*Problem requirements*: Whenever the string "This" appears in a line below, please copy the line out.

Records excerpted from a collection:
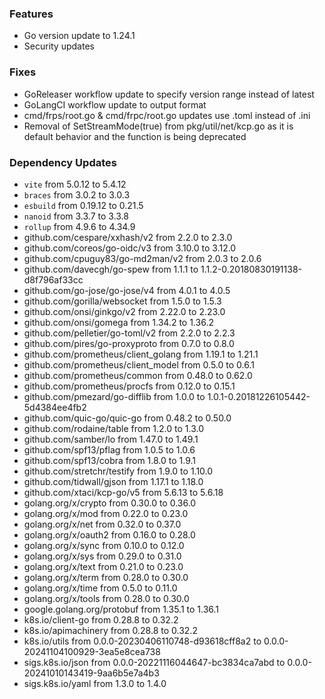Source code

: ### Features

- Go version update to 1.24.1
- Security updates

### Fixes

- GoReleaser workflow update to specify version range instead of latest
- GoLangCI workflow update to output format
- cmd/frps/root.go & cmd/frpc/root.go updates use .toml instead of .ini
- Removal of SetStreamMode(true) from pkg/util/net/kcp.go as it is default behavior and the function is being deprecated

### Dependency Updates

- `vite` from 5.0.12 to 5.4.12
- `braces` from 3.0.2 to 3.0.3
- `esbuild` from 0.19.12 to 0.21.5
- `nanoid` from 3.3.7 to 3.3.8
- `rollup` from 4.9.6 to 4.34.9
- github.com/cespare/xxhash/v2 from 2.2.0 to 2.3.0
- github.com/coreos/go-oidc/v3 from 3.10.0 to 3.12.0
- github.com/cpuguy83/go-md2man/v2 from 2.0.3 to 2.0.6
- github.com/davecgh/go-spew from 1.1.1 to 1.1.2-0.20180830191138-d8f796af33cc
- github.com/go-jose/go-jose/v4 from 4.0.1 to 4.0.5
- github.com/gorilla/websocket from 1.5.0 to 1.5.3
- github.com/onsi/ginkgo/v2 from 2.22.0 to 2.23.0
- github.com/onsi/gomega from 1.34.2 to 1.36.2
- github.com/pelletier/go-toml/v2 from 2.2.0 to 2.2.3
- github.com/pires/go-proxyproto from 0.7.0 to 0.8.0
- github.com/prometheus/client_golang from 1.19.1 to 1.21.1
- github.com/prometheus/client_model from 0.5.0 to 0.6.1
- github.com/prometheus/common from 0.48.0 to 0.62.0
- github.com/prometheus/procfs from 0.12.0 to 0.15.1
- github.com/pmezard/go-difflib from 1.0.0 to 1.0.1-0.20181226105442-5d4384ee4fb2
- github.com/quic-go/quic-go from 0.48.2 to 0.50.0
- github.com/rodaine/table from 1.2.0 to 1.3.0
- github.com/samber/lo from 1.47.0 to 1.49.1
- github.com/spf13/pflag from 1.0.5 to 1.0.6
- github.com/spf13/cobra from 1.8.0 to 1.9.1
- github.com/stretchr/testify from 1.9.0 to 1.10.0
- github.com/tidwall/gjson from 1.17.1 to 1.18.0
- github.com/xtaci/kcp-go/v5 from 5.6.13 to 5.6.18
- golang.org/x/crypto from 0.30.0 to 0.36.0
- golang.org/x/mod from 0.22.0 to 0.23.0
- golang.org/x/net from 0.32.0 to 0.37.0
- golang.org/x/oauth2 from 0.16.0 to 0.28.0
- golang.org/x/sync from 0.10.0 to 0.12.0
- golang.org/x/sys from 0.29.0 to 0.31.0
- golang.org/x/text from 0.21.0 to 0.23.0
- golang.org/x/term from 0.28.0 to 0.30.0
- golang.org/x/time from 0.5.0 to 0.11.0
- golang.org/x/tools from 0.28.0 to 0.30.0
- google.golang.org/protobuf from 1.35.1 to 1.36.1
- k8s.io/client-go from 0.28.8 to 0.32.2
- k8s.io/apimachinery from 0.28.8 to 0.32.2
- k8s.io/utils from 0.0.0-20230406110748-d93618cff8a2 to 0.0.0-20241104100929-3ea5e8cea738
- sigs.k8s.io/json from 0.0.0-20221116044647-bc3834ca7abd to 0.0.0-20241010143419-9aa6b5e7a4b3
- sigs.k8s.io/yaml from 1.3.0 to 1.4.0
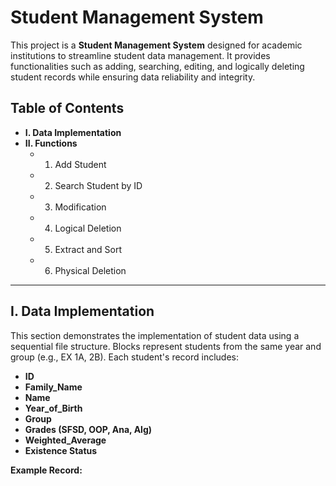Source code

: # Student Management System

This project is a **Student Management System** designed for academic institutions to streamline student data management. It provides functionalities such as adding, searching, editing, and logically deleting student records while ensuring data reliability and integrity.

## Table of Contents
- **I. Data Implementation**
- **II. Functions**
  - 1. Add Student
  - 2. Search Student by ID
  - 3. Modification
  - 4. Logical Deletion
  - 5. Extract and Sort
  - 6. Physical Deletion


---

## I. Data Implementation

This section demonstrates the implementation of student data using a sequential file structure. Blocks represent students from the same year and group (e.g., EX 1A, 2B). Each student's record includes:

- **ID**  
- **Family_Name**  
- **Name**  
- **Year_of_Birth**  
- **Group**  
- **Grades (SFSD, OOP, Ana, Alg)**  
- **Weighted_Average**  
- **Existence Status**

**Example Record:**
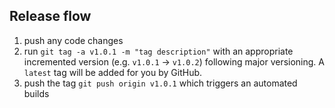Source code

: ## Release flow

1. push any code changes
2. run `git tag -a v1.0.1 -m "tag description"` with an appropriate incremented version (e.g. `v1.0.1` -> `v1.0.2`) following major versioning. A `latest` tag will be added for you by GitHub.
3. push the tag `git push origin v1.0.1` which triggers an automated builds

*Result*:
This project is a **Student Management System** designed for academic institutions to streamline student data management. It provides functionalities such as adding, searching, editing, and logically deleting student records while ensuring data reliability and integrity.
This section demonstrates the implementation of student data using a sequential file structure. Blocks represent students from the same year and group (e.g., EX 1A, 2B). Each student's record includes:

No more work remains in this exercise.